Ok. 20 rodzin z gminy Lewin Brzeski wciąż mieszka w domkach kontenerowych i tymczasowych mieszkaniach dla powodzian. Bo nie mogą wrócić do swoich. Remontów nie ma końca.
- Mogę powiedzieć o tym co ja widzę, gdy idę ulicami Lewina Brzeskiego. Ludzie, cały czas, remontują swoje domy po ubiegłorocznej powodzi, tj. zajmują się skuwaniem tynków, osuszaniem ścian. Mieszkańcy cały czas też zamawiają big bagi, do których będą mogli wyrzucać pozostałości po remontach - tłumaczy Artur Kotara, burmistrz Lewina Brzeskiego.
I zapowiada wstępnie, że urzędnicy wkrótce będą sprawdzać na jaki etapie remontu są powodzianie i kiedy będą mogli wrócić do swych domów.
- Robimy ten przegląd, bo chcemy wiedzieć które kontenery możemy ewentualnie odbierać i oddawać do Rządowej Agencji Rezerw Strategicznych. Chcielibyśmy też wiedzieć ile kontenerów możemy zostawić w gminie, żebyśmy mogli znów ich użyć gdyby była taka potrzeba - mówi Artur Kotara, burmistrz Lewina Brzeskiego.

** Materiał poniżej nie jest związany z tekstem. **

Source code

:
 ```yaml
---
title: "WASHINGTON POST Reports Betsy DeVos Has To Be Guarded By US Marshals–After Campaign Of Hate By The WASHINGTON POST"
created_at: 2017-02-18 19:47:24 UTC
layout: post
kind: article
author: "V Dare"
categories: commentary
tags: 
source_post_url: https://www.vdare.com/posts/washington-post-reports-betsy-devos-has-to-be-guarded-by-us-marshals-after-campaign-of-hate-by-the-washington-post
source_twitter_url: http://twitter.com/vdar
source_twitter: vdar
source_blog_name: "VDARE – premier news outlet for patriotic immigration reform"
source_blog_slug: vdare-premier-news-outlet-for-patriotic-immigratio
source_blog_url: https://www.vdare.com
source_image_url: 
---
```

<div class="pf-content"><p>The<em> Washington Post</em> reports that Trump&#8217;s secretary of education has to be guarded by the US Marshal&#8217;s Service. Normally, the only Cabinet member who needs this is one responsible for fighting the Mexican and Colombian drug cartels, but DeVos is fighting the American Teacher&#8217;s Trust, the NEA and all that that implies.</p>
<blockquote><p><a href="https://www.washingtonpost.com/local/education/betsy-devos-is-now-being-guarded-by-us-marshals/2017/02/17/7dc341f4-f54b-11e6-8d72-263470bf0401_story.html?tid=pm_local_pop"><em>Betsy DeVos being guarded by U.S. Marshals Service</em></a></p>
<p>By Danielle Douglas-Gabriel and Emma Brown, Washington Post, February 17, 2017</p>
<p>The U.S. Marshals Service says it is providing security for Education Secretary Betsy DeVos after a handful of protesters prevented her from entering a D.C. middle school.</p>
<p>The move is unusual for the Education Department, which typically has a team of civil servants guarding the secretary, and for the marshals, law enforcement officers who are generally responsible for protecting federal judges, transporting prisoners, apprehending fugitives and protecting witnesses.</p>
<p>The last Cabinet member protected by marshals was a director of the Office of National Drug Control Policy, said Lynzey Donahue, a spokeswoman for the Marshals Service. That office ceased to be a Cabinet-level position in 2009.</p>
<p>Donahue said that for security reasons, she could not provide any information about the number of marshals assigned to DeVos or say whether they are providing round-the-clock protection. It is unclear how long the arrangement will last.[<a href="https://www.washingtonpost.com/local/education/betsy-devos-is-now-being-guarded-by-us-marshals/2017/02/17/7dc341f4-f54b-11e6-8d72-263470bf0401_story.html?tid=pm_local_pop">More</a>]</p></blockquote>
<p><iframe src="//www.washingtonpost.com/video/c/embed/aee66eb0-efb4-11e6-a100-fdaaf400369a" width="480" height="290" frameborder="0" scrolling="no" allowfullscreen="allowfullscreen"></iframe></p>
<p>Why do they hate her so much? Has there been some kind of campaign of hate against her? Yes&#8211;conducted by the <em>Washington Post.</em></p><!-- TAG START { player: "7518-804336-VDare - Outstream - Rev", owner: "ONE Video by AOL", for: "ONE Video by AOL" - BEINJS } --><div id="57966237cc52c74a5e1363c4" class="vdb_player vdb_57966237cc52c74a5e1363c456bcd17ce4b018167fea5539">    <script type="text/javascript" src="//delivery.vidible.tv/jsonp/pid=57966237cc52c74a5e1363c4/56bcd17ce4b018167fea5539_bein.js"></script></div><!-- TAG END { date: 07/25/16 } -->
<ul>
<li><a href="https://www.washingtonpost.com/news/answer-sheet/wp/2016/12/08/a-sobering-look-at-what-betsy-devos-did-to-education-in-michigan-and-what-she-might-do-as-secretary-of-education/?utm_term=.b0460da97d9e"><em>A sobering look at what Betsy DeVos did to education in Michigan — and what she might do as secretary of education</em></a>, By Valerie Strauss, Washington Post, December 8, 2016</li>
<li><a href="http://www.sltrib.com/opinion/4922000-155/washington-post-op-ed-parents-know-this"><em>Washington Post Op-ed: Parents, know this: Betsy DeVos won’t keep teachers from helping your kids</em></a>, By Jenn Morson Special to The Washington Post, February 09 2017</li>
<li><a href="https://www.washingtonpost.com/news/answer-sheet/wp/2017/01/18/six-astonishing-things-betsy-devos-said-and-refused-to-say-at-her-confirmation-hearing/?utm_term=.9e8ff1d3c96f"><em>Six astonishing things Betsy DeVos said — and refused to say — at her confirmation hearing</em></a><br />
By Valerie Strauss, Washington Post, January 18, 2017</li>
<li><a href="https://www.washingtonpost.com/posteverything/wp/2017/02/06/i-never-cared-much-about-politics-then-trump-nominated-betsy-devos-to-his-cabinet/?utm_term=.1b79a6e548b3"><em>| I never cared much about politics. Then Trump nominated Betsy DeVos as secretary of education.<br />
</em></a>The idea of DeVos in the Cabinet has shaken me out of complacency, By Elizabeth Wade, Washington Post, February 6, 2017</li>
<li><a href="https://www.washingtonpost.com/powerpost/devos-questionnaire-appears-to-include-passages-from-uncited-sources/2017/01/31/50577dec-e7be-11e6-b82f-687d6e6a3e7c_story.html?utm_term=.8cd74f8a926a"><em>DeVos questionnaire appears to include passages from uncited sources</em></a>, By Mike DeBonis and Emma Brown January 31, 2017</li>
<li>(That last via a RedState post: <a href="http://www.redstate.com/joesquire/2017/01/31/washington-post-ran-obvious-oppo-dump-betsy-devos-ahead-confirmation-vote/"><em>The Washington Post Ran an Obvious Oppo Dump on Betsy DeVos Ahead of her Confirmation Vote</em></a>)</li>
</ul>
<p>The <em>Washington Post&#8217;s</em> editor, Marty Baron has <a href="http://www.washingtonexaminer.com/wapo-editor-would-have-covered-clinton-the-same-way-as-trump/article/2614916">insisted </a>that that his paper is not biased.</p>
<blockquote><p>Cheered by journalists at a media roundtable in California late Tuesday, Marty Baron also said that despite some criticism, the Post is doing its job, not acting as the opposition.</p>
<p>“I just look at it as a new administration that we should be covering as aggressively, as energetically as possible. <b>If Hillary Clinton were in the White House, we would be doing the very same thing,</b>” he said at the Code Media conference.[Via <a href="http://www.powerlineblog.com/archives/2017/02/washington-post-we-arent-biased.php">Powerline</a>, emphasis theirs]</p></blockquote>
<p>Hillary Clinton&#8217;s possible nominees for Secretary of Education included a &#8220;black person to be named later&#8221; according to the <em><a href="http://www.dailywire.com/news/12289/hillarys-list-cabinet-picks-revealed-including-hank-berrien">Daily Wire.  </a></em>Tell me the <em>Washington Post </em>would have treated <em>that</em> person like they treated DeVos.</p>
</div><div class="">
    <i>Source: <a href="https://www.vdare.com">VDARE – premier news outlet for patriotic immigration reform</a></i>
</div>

Przypomnijmy, ubiegłoroczna powódź wdarła się do setek domów w gminie Lewin Brzeski. Miasto zalała w 90 procentach, miejscami sięgała półtora metra. Odpompowywanie wody trwało kilka tygodni.
Po roku na remont wciąż czeka podstawówka w mieście. Uczniowie muszą korzystać z toalet w kontenerach na przyszkolnym boisku. Trzeba też odbudować wały przeciwpowodziowe.